I'm glad I watched it. I want you to watch it too. I want all my friends to watch it.

It's taken me a good hour mulling it over to work out why that is. At first I thought perhaps I wanted people to see what it was like to have a different life. If I'm really honest, I'm pretty jealous of most of my friends at the moment. I see my Facebook newsfeed full of everyday problems like being overworked, stuck in traffic, having a crap day, and I'm jealous. I'm jealous because I see people complaining about things in their life that are really crap, and I would give anything for that to be the extent of my worries. I'm jealous because I see babies being born who are going to be fed, and looked after. Babies who don't have to worry about who is going to look after them. Babies who almost certainly won't grow up needing to ask "Do you hurt?" when they meet their parents' friends for the first time.

It's a bit silly, and it's pointless feeling like that, but most days I do. It doesn't mean I love Tickle any less, but most days I wish our life wasn't like this. And I have a brilliant family, amazing friends, and a great support network; it doesn't bear thinking about for those who don't have those things.

But, much as there is an element of that - and I will admit sometimes I do want to shake a bit of graditude in to some people - I don't think that's the whole story.

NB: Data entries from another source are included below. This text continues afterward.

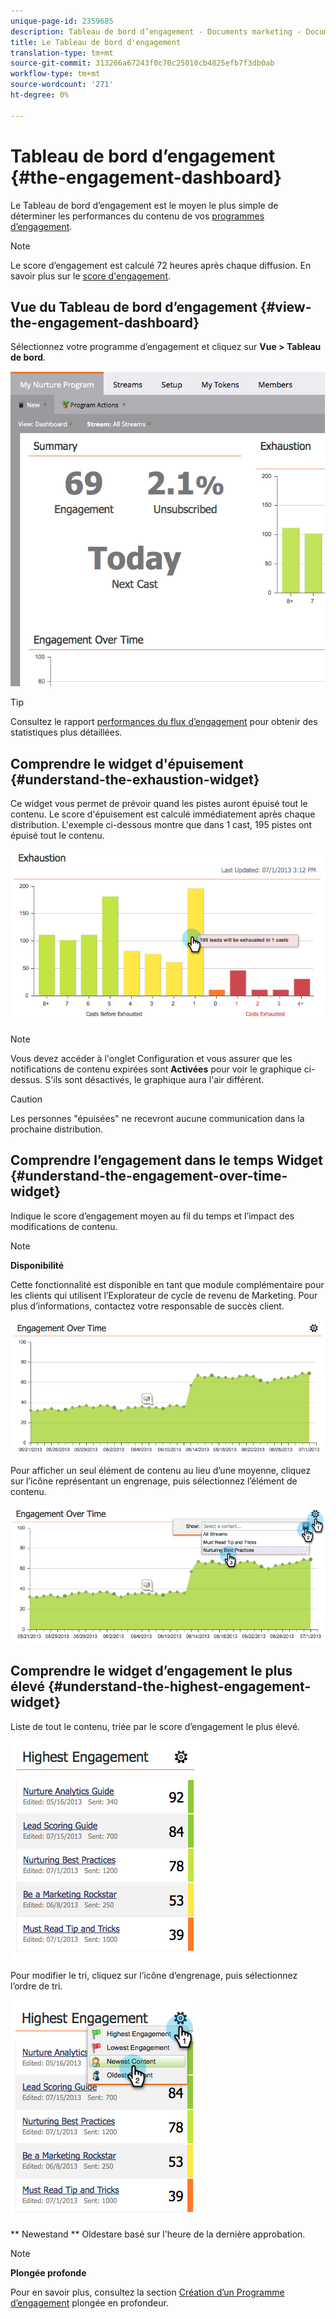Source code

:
 ```yaml
---
unique-page-id: 2359685
description: Tableau de bord d’engagement - Documents marketing - Documentation du produit
title: Le Tableau de bord d'engagement
translation-type: tm+mt
source-git-commit: 313266a67243f0c70c25010cb4825efb7f3db0ab
workflow-type: tm+mt
source-wordcount: '271'
ht-degree: 0%

---
```



# Tableau de bord d’engagement {#the-engagement-dashboard}

Le Tableau de bord d’engagement est le moyen le plus simple de déterminer les performances du contenu de vos [programmes d’engagement](http://docs.marketo.com/display/docs/drip+nurturing).

>[!NOTE]
>
>Le score d’engagement est calculé 72 heures après chaque diffusion. En savoir plus sur le [score d&#39;engagement](understanding-the-engagement-score.md).

## Vue du Tableau de bord d’engagement {#view-the-engagement-dashboard}

Sélectionnez votre programme d’engagement et cliquez sur **Vue > Tableau de bord**.

![](assets/image2014-9-15-16-3a42-3a41.png)

>[!TIP]
>
>Consultez le rapport [performances du flux d’engagement](engagement-stream-performance-report.md) pour obtenir des statistiques plus détaillées.

## Comprendre le widget d&#39;épuisement {#understand-the-exhaustion-widget}

Ce widget vous permet de prévoir quand les pistes auront épuisé tout le contenu. Le score d&#39;épuisement est calculé immédiatement après chaque distribution. L&#39;exemple ci-dessous montre que dans 1 cast, 195 pistes ont épuisé tout le contenu.

![](assets/image2014-9-15-16-3a45-3a10.png)

>[!NOTE]
>
>Vous devez accéder à l&#39;onglet Configuration et vous assurer que les notifications de contenu expirées sont **Activées** pour voir le graphique ci-dessus. S&#39;ils sont désactivés, le graphique aura l&#39;air différent.

>[!CAUTION]
>
>Les personnes &quot;épuisées&quot; ne recevront aucune communication dans la prochaine distribution.

## Comprendre l’engagement dans le temps Widget {#understand-the-engagement-over-time-widget}

Indique le score d’engagement moyen au fil du temps et l’impact des modifications de contenu.

>[!NOTE]
>
>**Disponibilité**
>
>Cette fonctionnalité est disponible en tant que module complémentaire pour les clients qui utilisent l’Explorateur de cycle de revenu de Marketing. Pour plus d’informations, contactez votre responsable de succès client.

![](assets/image2014-9-15-16-3a45-3a50.png)

Pour afficher un seul élément de contenu au lieu d’une moyenne, cliquez sur l’icône représentant un engrenage, puis sélectionnez l’élément de contenu.

![](assets/image2014-9-15-16-3a46-3a45.png)

## Comprendre le widget d’engagement le plus élevé {#understand-the-highest-engagement-widget}

Liste de tout le contenu, triée par le score d’engagement le plus élevé.

![](assets/image2014-9-15-16-3a46-3a54.png)

Pour modifier le tri, cliquez sur l’icône d’engrenage, puis sélectionnez l’ordre de tri.

![](assets/image2014-9-15-16-3a46-3a58.png)

** Newestand  ** Oldestare basé sur l&#39;heure de la dernière approbation.

>[!NOTE]
>
>**Plongée profonde**
>
>Pour en savoir plus, consultez la section [Création d’un Programme d’engagement](../../../../product-docs/email-marketing/drip-nurturing/creating-an-engagement-program/create-an-engagement-program.md) plongée en profondeur.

Three Girls is hard to watch, I don't deny it. But it's my life. Different setting, different scenario, maybe, but same story. Battles with support services. Listening to tales of abuse, and feeling powerless. Court cases - not now, but likely in the future. That shot in episode three of the parents sitting outside the room as Holly gave evidence - that's going to be us. And my God, that talk of being a 'credible witness' really struck home. Tickle and his brother are not credible witnesses. Everybody knows what happened to them, and everybody knows who did it - but nothing can be done.

This is my life. It's fucking hard. And I think the reason I want you to watch Three Girls is because I want to know if you can take it. Asking for help is hard, and often I just don't do it because the stuff I am dealing with every day is stuff that people don't want to hear. Sometimes, I don't tell people things because they are not nice things to have in your brain. I have them, but you don't need to. If you watch Three Girls and don't like it, you can switch off. I can't. Those girls couldn't. Tickle can't.

I think what I really want to know is this: when you say you want to support me, how far will you go? Will you make us a meal? (Don't get me wrong, that is always awesome!) Will you come out with me and the kids for a day in the holidays? Will you wait for us outside court? Will you take me out for hot chocolate after I've taken Tickle to the Police Station again? Will you be there for the really hard stuff? Can you take it?

I realise, that for some people the answer is going to be no. And that's fine - I can't ask you to give more than you have available. I just need to know, so I don't try to lean on someone who then backs away.

And I think *that* is why I want you to watch Three Girls. Because it's a powerful piece of television. Because it's very well done. Because those girls deserve to be listened to. Because this is still happening. And because if you can sit through it, from start to finish, then maybe that will give me the confidence to feel there are other people out there who can take it. Maybe I can start to lean a bit.